Your answer must be the listing, given again word for word.

═══ RECORDS SUPPLIED

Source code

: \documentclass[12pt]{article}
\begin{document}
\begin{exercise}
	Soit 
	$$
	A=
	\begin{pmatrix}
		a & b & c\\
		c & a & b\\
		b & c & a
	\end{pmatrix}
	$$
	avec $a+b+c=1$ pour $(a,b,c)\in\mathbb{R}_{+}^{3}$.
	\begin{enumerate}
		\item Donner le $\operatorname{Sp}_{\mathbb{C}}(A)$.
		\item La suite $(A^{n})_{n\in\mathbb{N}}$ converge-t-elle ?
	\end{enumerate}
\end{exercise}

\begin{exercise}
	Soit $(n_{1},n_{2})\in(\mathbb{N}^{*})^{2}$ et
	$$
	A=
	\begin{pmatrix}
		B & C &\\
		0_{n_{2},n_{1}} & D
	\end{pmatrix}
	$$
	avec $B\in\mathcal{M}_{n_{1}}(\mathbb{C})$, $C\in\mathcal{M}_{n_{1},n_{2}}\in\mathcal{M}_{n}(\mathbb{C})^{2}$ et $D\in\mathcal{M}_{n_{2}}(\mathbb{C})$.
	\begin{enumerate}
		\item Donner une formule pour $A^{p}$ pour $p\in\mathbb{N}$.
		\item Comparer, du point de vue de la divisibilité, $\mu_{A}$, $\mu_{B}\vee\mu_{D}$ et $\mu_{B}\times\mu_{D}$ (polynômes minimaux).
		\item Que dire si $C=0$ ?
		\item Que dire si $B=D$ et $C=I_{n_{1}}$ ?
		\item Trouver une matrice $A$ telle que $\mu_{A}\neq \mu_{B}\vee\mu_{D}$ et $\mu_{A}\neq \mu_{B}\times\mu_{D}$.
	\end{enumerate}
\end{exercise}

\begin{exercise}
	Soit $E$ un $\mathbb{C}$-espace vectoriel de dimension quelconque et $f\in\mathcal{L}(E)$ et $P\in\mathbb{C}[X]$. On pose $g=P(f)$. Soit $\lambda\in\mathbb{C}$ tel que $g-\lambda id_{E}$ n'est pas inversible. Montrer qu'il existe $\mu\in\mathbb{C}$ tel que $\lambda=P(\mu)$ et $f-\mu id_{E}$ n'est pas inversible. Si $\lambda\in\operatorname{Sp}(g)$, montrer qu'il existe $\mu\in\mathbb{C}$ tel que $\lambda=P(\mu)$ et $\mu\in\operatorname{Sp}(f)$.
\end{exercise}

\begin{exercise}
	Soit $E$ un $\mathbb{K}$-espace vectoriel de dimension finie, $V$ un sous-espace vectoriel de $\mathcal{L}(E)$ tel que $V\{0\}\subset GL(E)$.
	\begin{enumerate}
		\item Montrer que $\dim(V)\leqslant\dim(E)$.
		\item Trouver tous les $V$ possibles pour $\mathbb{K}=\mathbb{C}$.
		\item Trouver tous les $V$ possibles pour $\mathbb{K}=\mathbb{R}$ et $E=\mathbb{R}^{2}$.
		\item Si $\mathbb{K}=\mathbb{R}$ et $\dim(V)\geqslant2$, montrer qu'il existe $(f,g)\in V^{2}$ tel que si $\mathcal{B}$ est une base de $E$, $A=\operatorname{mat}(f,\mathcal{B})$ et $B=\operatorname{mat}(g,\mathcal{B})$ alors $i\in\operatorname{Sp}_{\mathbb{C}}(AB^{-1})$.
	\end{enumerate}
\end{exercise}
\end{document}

══════

(REPLY TO THE TASK)
Source code

: \documentclass[12pt]{article}
\begin{document}
\begin{exercise}
	Soit 
	$$
	A=
	\begin{pmatrix}
		a & b & c\\
		c & a & b\\
		b & c & a
	\end{pmatrix}
	$$
	avec $a+b+c=1$ pour $(a,b,c)\in\mathbb{R}_{+}^{3}$.
	\begin{enumerate}
		\item Donner le $\operatorname{Sp}_{\mathbb{C}}(A)$.
		\item La suite $(A^{n})_{n\in\mathbb{N}}$ converge-t-elle ?
	\end{enumerate}
\end{exercise}

\begin{exercise}
	Soit $(n_{1},n_{2})\in(\mathbb{N}^{*})^{2}$ et
	$$
	A=
	\begin{pmatrix}
		B & C &\\
		0_{n_{2},n_{1}} & D
	\end{pmatrix}
	$$
	avec $B\in\mathcal{M}_{n_{1}}(\mathbb{C})$, $C\in\mathcal{M}_{n_{1},n_{2}}\in\mathcal{M}_{n}(\mathbb{C})^{2}$ et $D\in\mathcal{M}_{n_{2}}(\mathbb{C})$.
	\begin{enumerate}
		\item Donner une formule pour $A^{p}$ pour $p\in\mathbb{N}$.
		\item Comparer, du point de vue de la divisibilité, $\mu_{A}$, $\mu_{B}\vee\mu_{D}$ et $\mu_{B}\times\mu_{D}$ (polynômes minimaux).
		\item Que dire si $C=0$ ?
		\item Que dire si $B=D$ et $C=I_{n_{1}}$ ?
		\item Trouver une matrice $A$ telle que $\mu_{A}\neq \mu_{B}\vee\mu_{D}$ et $\mu_{A}\neq \mu_{B}\times\mu_{D}$.
	\end{enumerate}
\end{exercise}

\begin{exercise}
	Soit $E$ un $\mathbb{C}$-espace vectoriel de dimension quelconque et $f\in\mathcal{L}(E)$ et $P\in\mathbb{C}[X]$. On pose $g=P(f)$. Soit $\lambda\in\mathbb{C}$ tel que $g-\lambda id_{E}$ n'est pas inversible. Montrer qu'il existe $\mu\in\mathbb{C}$ tel que $\lambda=P(\mu)$ et $f-\mu id_{E}$ n'est pas inversible. Si $\lambda\in\operatorname{Sp}(g)$, montrer qu'il existe $\mu\in\mathbb{C}$ tel que $\lambda=P(\mu)$ et $\mu\in\operatorname{Sp}(f)$.
\end{exercise}

\begin{exercise}
	Soit $E$ un $\mathbb{K}$-espace vectoriel de dimension finie, $V$ un sous-espace vectoriel de $\mathcal{L}(E)$ tel que $V\{0\}\subset GL(E)$.
	\begin{enumerate}
		\item Montrer que $\dim(V)\leqslant\dim(E)$.
		\item Trouver tous les $V$ possibles pour $\mathbb{K}=\mathbb{C}$.
		\item Trouver tous les $V$ possibles pour $\mathbb{K}=\mathbb{R}$ et $E=\mathbb{R}^{2}$.
		\item Si $\mathbb{K}=\mathbb{R}$ et $\dim(V)\geqslant2$, montrer qu'il existe $(f,g)\in V^{2}$ tel que si $\mathcal{B}$ est une base de $E$, $A=\operatorname{mat}(f,\mathcal{B})$ et $B=\operatorname{mat}(g,\mathcal{B})$ alors $i\in\operatorname{Sp}_{\mathbb{C}}(AB^{-1})$.
	\end{enumerate}
\end{exercise}
\end{document}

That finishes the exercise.